The landscape of Malwa

The lush monsoon-watered landscape of Malwa unfolded before us as we traveled from Dhar to Mandu. This road was familiar to us from eight years ago. We came to a halt near a park-full of fibreglass dinosaurs. The area around the museum of fossils had been converted to a children’s park. There was a wall around it, and several food stalls. Quite a change from the emptiness I’d remembered. As I approached a turnstile, a young man appeared and said “Five rupees for entry and another twenty five for the camera.” The museum was locked, but a lot of people were taking selfies against the dramatic background.

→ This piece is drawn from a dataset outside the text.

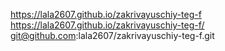 https://lala2607.github.io/zakrivayuschiy-teg-f
https://lala2607.github.io/zakrivayuschiy-teg-f/
git@github.com:lala2607/zakrivayuschiy-teg-f.git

The Malwa landscape is mostly flat, as you can see in the photo below. This is one place on the Malwa plateau where the landscape indulges in a bit of drama. A little stream has cut a deep gorge into the plateau, showing that this is part of the Deccan traps. You can see the characteristic layer-cake appearance of the gorge, created by a few lakh years of volcanism (that’s a few hundred thousand years) which killed off the dinosaurs and created some of the fossils which you can see in the museum. The layers are formed by clay trapped between successive flows of lava. Above the basalt you can see the last 65 million years of strata.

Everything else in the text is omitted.